Getting in a good mood can be a challenge, especially in months with less sun. The reduced amount of vitamin D that we take with the sun’s rays is a determinant of bad mood and depression. It also affects the way we make decisions, as well as impulse control. However, here are some ways to improve the situation with food.
Top foods for a better mood
- Rich in Vitamin C
Vitamin C increases immunity, but it also improves mood and relieves symptoms of depression, according to a 2013 study published in The American Journal of Clinical Nutrition. It also helps the body make effective use of carbohydrates, fats and proteins. Therefore, it is good to focuse on using foods that are high in vitamin C.
Foods: citrus fruits, chives and fresh peppers, broccoli, papaya, strawberries, cauliflower, pineapple, kiwi and mango.
- Rich in Vitamin B6
Deficiency of this vitamin can lead to depression, according to other research. Our body needs it to acquire neurotransmitters (substances that improve the functioning of the nervous system) such as serotonin, norepinephrine and melatonin.

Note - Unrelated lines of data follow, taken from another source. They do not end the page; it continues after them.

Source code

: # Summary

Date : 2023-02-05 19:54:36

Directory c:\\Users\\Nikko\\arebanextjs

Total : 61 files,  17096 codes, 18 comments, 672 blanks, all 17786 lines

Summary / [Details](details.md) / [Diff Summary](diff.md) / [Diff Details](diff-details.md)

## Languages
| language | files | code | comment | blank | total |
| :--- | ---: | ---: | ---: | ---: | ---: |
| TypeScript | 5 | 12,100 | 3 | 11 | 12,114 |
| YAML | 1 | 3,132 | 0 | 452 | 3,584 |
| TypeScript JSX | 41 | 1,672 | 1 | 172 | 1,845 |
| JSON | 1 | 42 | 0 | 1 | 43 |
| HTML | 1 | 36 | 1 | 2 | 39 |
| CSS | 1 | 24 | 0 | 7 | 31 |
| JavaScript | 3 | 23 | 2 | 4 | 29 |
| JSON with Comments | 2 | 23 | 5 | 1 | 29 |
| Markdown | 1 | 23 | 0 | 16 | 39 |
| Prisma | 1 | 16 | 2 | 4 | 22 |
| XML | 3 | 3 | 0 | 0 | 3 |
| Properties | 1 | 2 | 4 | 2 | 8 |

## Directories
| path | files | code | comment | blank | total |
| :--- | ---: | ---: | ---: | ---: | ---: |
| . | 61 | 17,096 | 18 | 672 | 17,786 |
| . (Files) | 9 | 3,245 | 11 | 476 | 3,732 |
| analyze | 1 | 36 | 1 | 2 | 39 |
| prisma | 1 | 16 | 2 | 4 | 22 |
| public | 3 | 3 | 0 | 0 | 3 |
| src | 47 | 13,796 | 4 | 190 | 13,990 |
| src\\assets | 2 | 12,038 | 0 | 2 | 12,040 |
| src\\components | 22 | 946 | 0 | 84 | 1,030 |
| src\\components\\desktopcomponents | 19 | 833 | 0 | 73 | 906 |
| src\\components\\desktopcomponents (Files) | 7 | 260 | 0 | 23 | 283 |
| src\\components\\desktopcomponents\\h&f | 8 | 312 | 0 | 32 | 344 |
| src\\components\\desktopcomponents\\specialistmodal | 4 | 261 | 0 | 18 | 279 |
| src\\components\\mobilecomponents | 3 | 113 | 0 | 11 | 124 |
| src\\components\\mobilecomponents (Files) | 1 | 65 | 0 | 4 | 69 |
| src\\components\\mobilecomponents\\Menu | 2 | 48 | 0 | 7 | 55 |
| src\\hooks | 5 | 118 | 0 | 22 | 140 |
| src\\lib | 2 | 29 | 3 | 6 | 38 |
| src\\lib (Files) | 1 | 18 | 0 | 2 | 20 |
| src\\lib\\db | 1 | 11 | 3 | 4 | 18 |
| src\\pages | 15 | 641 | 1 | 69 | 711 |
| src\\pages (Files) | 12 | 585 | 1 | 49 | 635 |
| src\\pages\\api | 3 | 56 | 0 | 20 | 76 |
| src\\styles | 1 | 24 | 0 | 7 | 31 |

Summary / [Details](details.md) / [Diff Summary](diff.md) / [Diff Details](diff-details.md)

Foods: sunflower seeds, pistachios, fish (mainly tuna), turkey and chicken, pure pork, dried fruits (eg plums), bananas, avocados, spinach.

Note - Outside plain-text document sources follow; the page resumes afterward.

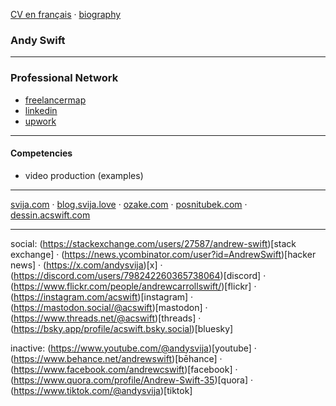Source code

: [CV en français](CV%C2%A0(fran%C3%A7ais).md) · [biography](bio.md)

### Andy Swift


[sv]: https://svija.love

---
### Professional Network

- [freelancermap](https://www.freelancermap.com/profile/andrew-swift)
- [linkedin](https://www.linkedin.com/in/andrew-swift-89415014b/)
- [upwork](https://www.upwork.com/freelancers/~01be05117193e5a372)

---
#### Competencies

- video production (examples)

---

[svija.com](https://svija.com) ·
[blog.svija.love](https://blog.svija.love) ·
[ozake.com](https://ozake.com) ·
[posnitubek.com](http://posnitubek.com) ·
[dessin.acswift.com](http://dessin.acswift.com/)

---

social:
(https://stackexchange.com/users/27587/andrew-swift)[stack exchange] ·
(https://news.ycombinator.com/user?id=AndrewSwift)[hacker news] ·
(https://x.com/andysvija)[x] ·
(https://discord.com/users/798242260365738064)[discord] · 
(https://www.flickr.com/people/andrewcarrollswift/)[flickr] ·
(https://instagram.com/acswift)[instagram] ·
(https://mastodon.social/@acswift)[mastodon] ·
(https://www.threads.net/@acswift)[threads] ·
(https://bsky.app/profile/acswift.bsky.social)[bluesky]

inactive:
(https://www.youtube.com/@andysvija)[youtube] ·
(https://www.behance.net/andrewswift)[bēhance] ·
(https://www.facebook.com/andrewcswift)[facebook] ·
(https://www.quora.com/profile/Andrew-Swift-35)[quora] ·
(https://www.tiktok.com/@andysvija)[tiktok]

- Rich in Omega-3 fatty acids
Omega-3 fatty acids are extremely useful for our brain and appearance, as well as for our smile. When we do not take enough, signs of depression begin to appear, a number of studies have found.
Foods: salmon, herring, sardines, chia seeds, flax seeds, nuts, veal, eggs, and EPA and DHA derived from algae.
- Rich in zinc
Studies have shown that people with the most severe depression often have low levels of zinc in their body. Its deficiency can lead to symptoms of the disease, as well as memory problems, seizures, aggression and violence.
Foods: legumes, seeds, nuts, whole grains, oysters, red meat, cashew, almonds, chickpeas, pumpkin seeds.
- Rich in magnesium
Magnesium is necessary for the transmission of nerve impulses, for muscle activity, for temperature regulation, for detoxication in the body, and for the formation of healthy bones and teeth. As a result of a comparative study in 1921, it became the first medically recognized substance to treat depression.
Foods: legumes (beans, lentils, nahut, peas), dairy products (mozzarella, goat cheese), whole grains (quinoa, millet, bulgur, wheat), dark leafy vegetables, nuts and seeds (pumpkin seeds, sesame, almonds, cashew nuts, cedar nuts, peanuts, walnuts), fish (salmon, tuna, mackerel), avocados, bananas, dried fruits (figs, plums, apricots, dates, raisins) and black chocolate.